Gress' chapter on Germanic Freedom and the Old Western Synthesis breaks with the New Liberal interpretation, which sees "an imaginary direct line connecting the modern West to the ancient Greeks... in which everything in between formed an orderly sequence culminating in liberal modernity. This version descended from the romantic and nineteenth-century cult of Greece and misunderstood both the Greeks and the West. It creating an idealized vision of Greece seen through the lens of a West defined as the heir of that idealized Greece." Historians like Will Durant play a role in shaping this myth. The intervening history is sometimes treated as the dark ages, an aberration or a period of disenlightenment. Two World Wars with Germany as the aggressor helped reinforce this progressive myth of Hellenic enlightenment. Gress challenges this absurd school of historical interpretation and shows how the West is a unique culmination of Roman, Christian and Germanic culture. Thus, modern Western concepts to freedom are very much indebted to Germanic influence more so than classical Greek influence. Two Germanic tribes, namely the Angles and Saxons, brought the Germanic culture and its concepts of freedom to the front. One lingering question emerges about the idea of the West? Is it merely an abstract proposition of human liberty or community? Is there something more substantive that defines the West like the interplay of its vibrant cultures with Christianity?

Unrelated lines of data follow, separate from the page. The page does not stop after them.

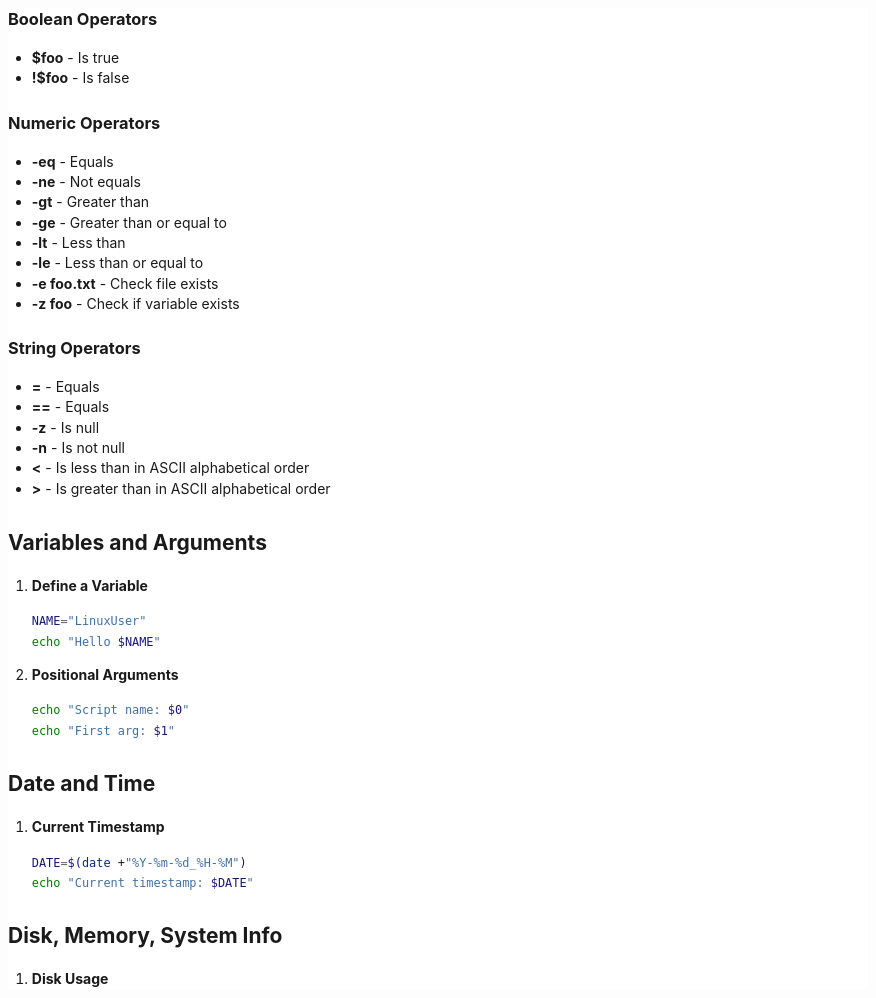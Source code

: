 ### Boolean Operators

- **$foo** - Is true
- **!$foo** - Is false

### Numeric Operators

- **-eq** - Equals
- **-ne** - Not equals
- **-gt** - Greater than
- **-ge** - Greater than or equal to
- **-lt** - Less than
- **-le** - Less than or equal to
- **-e foo.txt** - Check file exists
- **-z foo** - Check if variable exists

### String Operators

- **=** - Equals
- **==** - Equals
- **-z** - Is null
- **-n** - Is not null
- **<** - Is less than in ASCII alphabetical order
- **>** - Is greater than in ASCII alphabetical order

## Variables and Arguments

1. **Define a Variable**

   ```bash
   NAME="LinuxUser"
   echo "Hello $NAME"
   ```

2. **Positional Arguments**

   ```bash
   echo "Script name: $0"
   echo "First arg: $1"
   ```

## Date and Time

1. **Current Timestamp**

   ```bash
   DATE=$(date +"%Y-%m-%d_%H-%M")
   echo "Current timestamp: $DATE"
   ```

## Disk, Memory, System Info

1. **Disk Usage**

Gress offers an astute analysis of the cultural crisis beseiging the West. First, in the twentieth-century, the West was overwhelmed with totalitarian threats, which Gress covers in the chapter entitled 'The Totalitarian Trap.' Secondly, the West is under attack for elitism and exclusivism by post-modernism, nihilism and relativism. Thirdly, in the aftermath of that crisis, a new secular universalism has emerged which seeks to supplant the West and create an altogether new civilization. The final chapters 'Battle in the Heartland' and 'The Failure of Universalism' draw the book to a fitting conclusion defending the Idea of the West. Gress offers a break from social scientists like Francis Fukuyama and Samuel Huntington that confuse Westernization and Universalization. "Universalism," notes Gress, "never solved its fundamental dilemma of being both a Western idea - the idea that Westernization was global and irresistible - and an anti-Western idea - the idea that Western identity had fortunately come to an end and been superseded by a lowest common denominator of communications technology, capital markets, free trade and doses of American entertainment."

It is clear that the West is under attack, but it is very much an attack from within. An appropriate response dictates the universalists within the intellectual nomenclature must be displaced by champions of the Western idea. The West can export "cultural capital," to borrow a concept from Thomas Sowell, but one is gravely mistaken to think it tenable or desirable to 'Westernize' the whole world. Moreover, efforts to supposedly 'Westernize' the world may really be an exercise to 'Dewesternize' the West. The 'West' will itself die in the process of trying to universalize itself and an altogether different civilization will emerge. The West will only die if good men fall into a spirit of resignation and declare it inevitable.

Gress gives amazing clarity at discussing history, philosophy and the developments in the West. He defends the West with a trenchent pen. This is an erudite piece of scholarship. I also recommend Russell Kirk's The Roots of American Order.